These days, it’s all about the small wins.  As I navigate yet another lockdown and a return to all four boys in home school during the bleak mid winter, I look for those moments of mundane minutiae that spark a little kitchen boogie, a victory air punch or a sneaky smile to keep me going and preserve my mental health.

Contending with three adolescent male appetites (and one little bird) for our prolonged period of intense family time, I’m seriously losing steam on the lunch front. This week kicked off with fish finger sandwiches.  No, they were NOT home made, but they were on shiny soft brioche buns from the farmers market (all the Bougie points here). Tuesday followed on with tortellini.  Also not home made.  By Thursday the temperature had dropped again, we were further locked in with torrential rain and I was crying out for soup (an option usually rejected by the masses here unless its chicken).

Finding myself with both a glut of red lentils and a desire to be anywhere but here, I embarked on my journey of cooking my way out of a crisis and simultaneously using up surplus ingredients lurking around the place. Cue an old comforting favourite – a warmly spiced lentil soup with cumin and Aleppo pepper, taking me back to sunnier days in the spice markets of Tel Aviv and Jerusalem.  Loosely based on a traditional Middle Eastern staple (usually made with red or brown lentils), I added the lonely sweet potato hanging around in the bottom of the basket for a little extra sweetness and threw in a couple of tins of tomatoes to hopefully make it more palatable for the lentil soup haters here.

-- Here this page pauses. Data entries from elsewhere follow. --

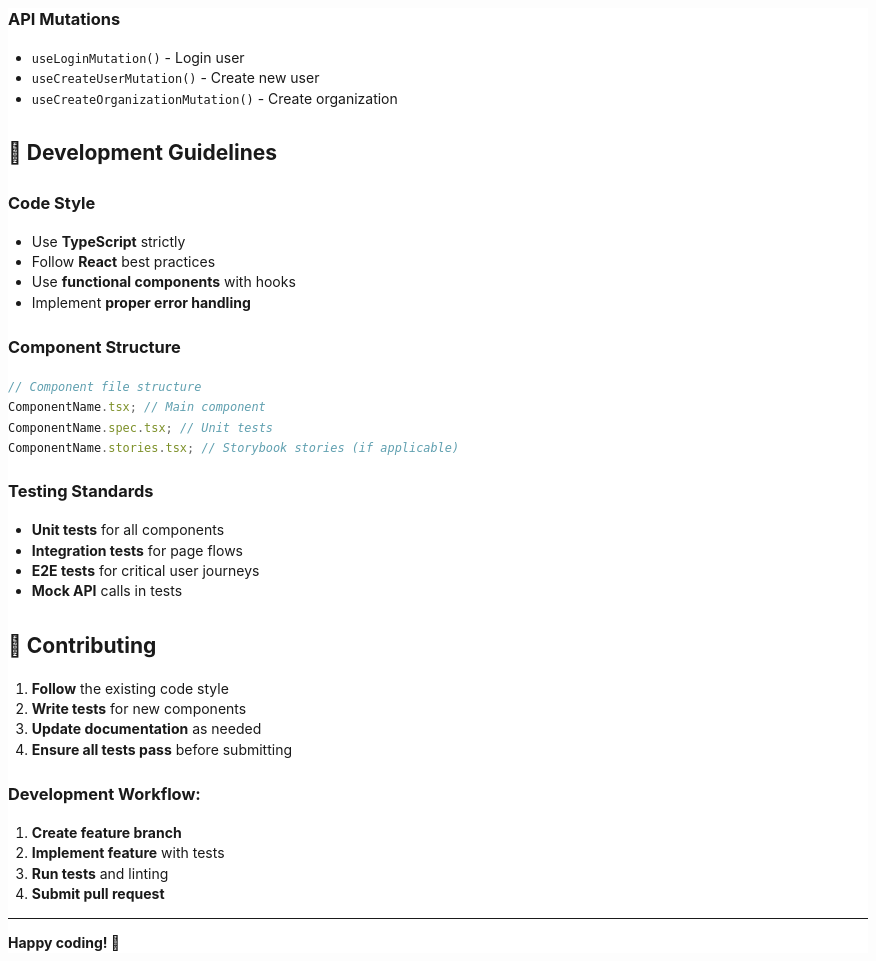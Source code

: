 ### API Mutations

- `useLoginMutation()` - Login user
- `useCreateUserMutation()` - Create new user
- `useCreateOrganizationMutation()` - Create organization

## 🎯 Development Guidelines

### Code Style

- Use **TypeScript** strictly
- Follow **React** best practices
- Use **functional components** with hooks
- Implement **proper error handling**

### Component Structure

```typescript
// Component file structure
ComponentName.tsx; // Main component
ComponentName.spec.tsx; // Unit tests
ComponentName.stories.tsx; // Storybook stories (if applicable)
```

### Testing Standards

- **Unit tests** for all components
- **Integration tests** for page flows
- **E2E tests** for critical user journeys
- **Mock API** calls in tests

## 🤝 Contributing

1. **Follow** the existing code style
2. **Write tests** for new components
3. **Update documentation** as needed
4. **Ensure all tests pass** before submitting

### Development Workflow:

1. **Create feature branch**
2. **Implement feature** with tests
3. **Run tests** and linting
4. **Submit pull request**

---

**Happy coding! 🚀**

I sold these steaming bowls of velvety burnt orange deliciousness as cream of tomato soup.  And the lentil haters lapped it up with toasted cheese sandwiches (Bouchon Bakery style) as I stood in the corner smugly smiling to myself.  It’s all about the small wins.

A few notes:  The sweet potato in this soup was a happy accident  because I had one hanging around and I love the texture it added to the soup when it was all blended together, but I have made this many times without and its still absolutely delicious.  Same goes for the leek – great if you have one but if you don’t please do not let it deter you.  Throw in what you’ve got.

If I was not selling this as cream of tomato soup, I would be tempted to add some wilted buttered spinach after blitzing and just before serving for colour and added interest.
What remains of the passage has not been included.